Pull out every line below holding the word "more".

(Records from a dataset):
%%
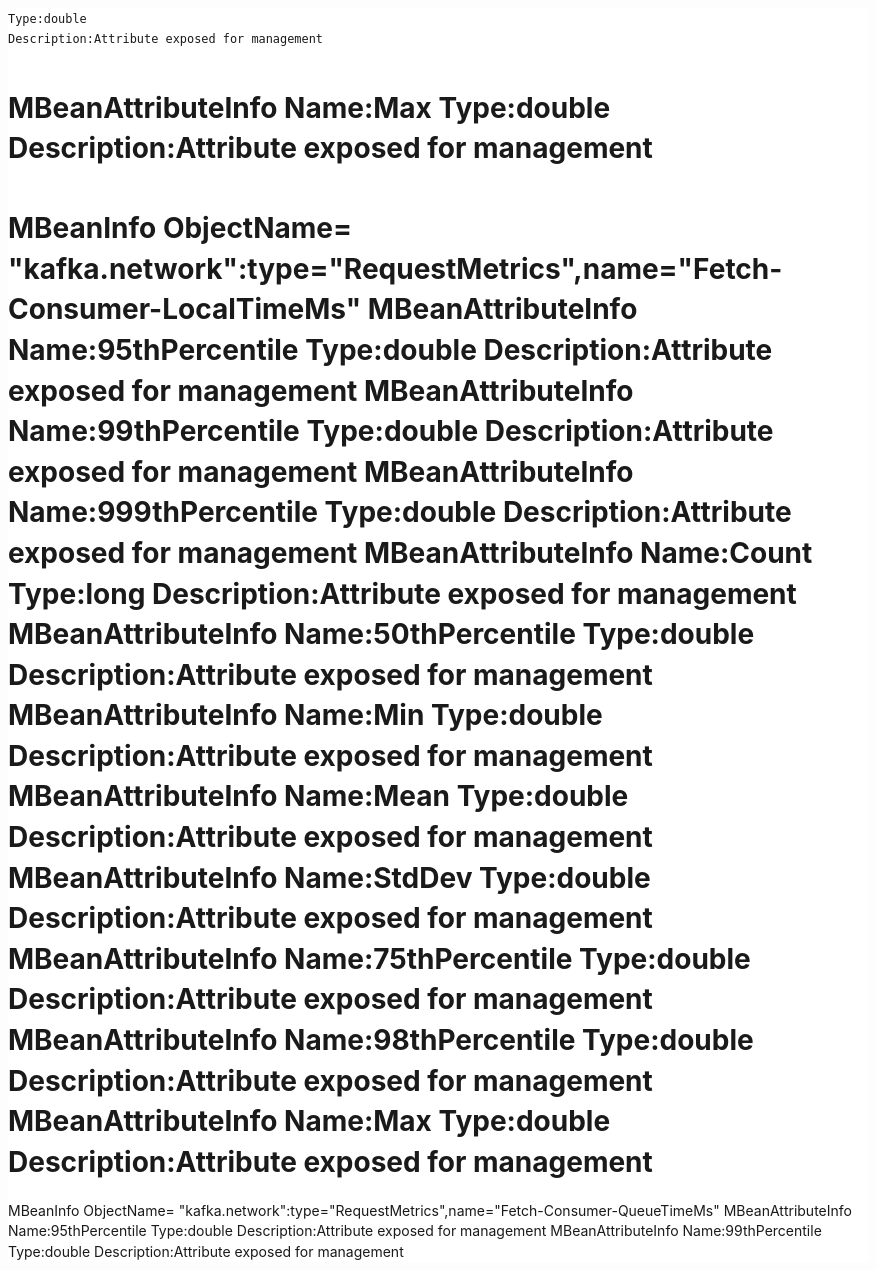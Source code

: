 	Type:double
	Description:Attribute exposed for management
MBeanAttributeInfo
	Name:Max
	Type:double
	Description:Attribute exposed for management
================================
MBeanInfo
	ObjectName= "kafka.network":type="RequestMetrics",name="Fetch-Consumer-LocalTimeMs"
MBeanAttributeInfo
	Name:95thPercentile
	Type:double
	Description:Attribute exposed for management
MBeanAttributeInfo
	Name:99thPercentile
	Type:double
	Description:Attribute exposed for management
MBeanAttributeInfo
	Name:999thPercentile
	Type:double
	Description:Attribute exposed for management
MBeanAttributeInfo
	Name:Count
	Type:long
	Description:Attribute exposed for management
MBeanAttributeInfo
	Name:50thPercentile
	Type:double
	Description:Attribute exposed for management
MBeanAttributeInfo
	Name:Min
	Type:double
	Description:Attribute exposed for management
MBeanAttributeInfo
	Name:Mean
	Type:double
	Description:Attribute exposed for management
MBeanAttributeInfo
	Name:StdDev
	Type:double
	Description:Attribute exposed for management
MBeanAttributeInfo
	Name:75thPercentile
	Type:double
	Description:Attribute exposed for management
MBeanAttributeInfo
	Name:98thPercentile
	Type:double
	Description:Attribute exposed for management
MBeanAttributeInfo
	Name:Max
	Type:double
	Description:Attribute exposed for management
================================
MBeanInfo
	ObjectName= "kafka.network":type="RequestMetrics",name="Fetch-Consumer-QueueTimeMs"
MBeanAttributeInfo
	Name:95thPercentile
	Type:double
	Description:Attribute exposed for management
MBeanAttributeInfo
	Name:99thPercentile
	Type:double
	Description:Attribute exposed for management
%%
%%
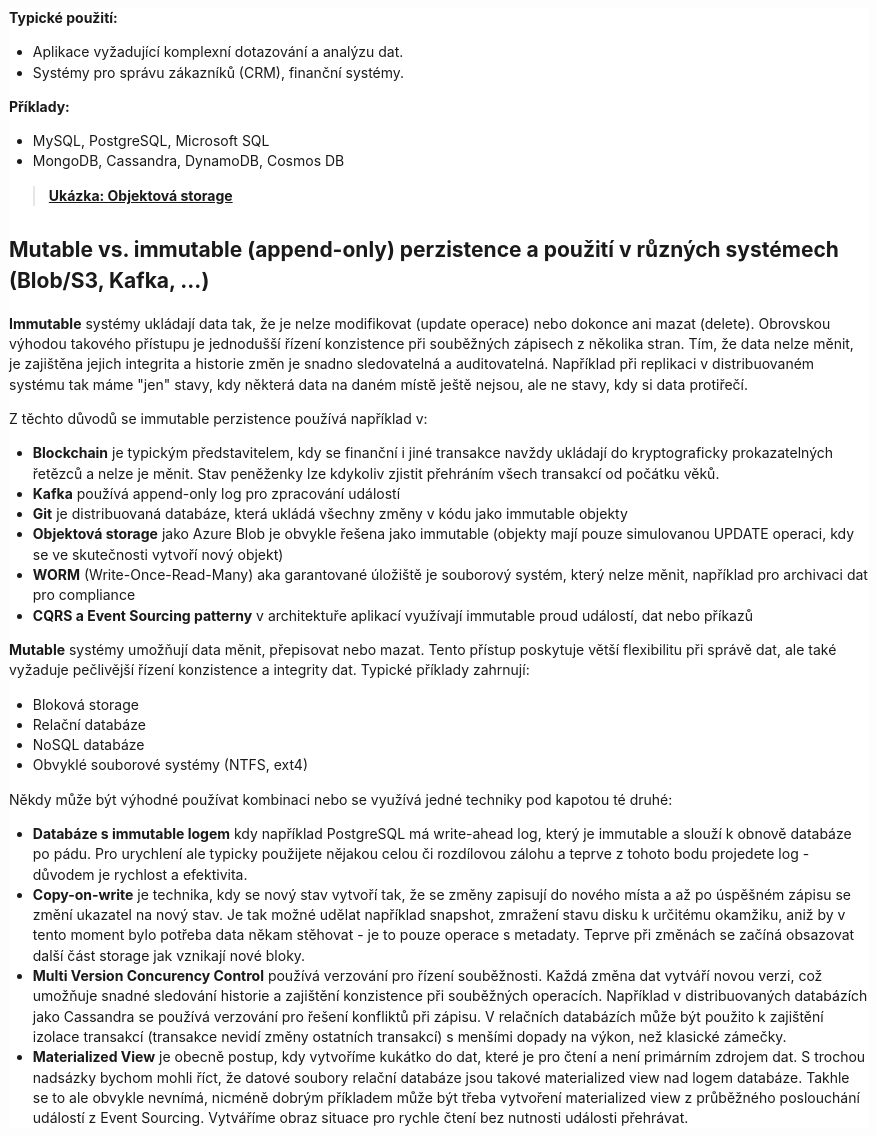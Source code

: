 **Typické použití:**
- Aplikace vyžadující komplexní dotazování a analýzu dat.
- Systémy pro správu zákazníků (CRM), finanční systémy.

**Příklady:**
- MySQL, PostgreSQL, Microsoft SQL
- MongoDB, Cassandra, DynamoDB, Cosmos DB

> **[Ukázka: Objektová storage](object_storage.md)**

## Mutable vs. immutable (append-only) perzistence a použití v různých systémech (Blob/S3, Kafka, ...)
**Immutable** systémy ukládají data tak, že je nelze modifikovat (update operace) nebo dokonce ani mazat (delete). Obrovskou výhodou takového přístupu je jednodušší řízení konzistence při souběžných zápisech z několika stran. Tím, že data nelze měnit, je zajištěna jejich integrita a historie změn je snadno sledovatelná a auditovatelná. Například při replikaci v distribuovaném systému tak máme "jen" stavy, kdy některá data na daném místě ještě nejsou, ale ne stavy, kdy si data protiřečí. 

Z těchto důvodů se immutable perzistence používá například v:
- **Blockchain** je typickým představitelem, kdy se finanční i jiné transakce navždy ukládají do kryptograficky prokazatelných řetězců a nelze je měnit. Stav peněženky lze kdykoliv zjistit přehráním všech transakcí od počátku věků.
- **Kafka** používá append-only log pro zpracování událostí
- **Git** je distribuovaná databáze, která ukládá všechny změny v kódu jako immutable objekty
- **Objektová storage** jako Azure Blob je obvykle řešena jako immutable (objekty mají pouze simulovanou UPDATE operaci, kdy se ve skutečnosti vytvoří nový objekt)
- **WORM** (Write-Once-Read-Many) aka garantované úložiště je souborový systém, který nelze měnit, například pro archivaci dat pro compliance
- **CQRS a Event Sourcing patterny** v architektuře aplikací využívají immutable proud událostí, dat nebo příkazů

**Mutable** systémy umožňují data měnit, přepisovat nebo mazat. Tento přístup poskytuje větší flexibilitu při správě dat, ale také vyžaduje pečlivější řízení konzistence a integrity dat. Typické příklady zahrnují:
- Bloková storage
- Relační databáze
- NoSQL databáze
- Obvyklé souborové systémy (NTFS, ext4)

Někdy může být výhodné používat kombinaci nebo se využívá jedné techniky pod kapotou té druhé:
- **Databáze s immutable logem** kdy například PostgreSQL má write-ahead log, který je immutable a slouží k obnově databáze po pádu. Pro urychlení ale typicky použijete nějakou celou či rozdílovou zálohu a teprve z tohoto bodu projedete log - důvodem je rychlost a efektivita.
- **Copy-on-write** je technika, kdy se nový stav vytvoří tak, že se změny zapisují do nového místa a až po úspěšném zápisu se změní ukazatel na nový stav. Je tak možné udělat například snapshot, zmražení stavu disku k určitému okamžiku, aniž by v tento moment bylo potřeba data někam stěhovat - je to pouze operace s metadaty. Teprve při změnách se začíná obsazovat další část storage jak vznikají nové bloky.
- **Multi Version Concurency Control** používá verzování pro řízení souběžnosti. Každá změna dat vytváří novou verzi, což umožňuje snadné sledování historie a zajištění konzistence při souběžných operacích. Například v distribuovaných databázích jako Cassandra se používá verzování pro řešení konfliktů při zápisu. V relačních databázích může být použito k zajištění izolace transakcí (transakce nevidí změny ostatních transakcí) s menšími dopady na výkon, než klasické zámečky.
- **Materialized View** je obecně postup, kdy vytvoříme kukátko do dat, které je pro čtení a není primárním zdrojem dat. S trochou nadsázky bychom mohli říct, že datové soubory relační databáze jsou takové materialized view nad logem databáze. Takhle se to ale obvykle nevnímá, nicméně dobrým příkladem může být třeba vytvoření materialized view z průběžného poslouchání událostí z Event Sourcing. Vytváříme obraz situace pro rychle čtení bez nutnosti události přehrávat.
%%
%%
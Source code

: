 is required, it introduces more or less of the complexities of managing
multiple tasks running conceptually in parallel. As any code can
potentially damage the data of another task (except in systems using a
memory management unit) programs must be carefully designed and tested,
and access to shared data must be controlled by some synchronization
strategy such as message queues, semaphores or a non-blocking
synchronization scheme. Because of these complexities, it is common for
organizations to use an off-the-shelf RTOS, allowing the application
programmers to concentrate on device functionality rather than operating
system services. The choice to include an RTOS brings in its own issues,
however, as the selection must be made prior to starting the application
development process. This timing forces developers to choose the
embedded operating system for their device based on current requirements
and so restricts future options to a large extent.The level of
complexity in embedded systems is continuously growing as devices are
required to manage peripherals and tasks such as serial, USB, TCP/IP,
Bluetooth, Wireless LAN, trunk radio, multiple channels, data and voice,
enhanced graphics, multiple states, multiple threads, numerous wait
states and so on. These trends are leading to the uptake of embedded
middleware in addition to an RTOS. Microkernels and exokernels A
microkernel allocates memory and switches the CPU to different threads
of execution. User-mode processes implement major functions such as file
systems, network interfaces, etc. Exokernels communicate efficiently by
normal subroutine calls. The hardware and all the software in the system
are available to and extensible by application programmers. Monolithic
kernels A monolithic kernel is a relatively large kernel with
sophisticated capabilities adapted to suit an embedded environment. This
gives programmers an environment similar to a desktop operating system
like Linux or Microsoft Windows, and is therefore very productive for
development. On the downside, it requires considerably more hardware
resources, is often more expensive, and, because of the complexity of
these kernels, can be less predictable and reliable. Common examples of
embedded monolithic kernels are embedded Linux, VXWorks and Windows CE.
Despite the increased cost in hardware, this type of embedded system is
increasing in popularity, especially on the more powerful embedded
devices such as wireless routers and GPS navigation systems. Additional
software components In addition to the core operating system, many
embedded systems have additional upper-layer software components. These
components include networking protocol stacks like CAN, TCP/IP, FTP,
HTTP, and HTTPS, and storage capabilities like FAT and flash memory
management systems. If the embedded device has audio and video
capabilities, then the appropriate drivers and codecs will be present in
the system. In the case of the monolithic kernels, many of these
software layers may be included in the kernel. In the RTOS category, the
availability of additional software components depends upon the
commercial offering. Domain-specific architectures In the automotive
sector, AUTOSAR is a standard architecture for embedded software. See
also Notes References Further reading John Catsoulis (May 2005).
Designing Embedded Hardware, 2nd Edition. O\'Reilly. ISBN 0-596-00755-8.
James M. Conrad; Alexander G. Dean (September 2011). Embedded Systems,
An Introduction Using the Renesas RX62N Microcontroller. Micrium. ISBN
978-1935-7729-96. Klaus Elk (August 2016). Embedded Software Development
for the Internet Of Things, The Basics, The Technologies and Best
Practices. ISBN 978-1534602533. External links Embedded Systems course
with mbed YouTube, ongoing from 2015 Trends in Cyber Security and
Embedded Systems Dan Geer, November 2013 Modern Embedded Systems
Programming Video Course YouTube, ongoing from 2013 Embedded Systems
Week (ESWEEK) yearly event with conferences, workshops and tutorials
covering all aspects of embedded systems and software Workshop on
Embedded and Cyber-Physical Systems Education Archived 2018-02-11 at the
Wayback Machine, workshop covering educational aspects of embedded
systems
%%
(RESULT FOR THIS TASK):
: is required, it introduces more or less of the complexities of managing
development. On the downside, it requires considerably more hardware
resources, is often more expensive, and, because of the complexity of
increasing in popularity, especially on the more powerful embedded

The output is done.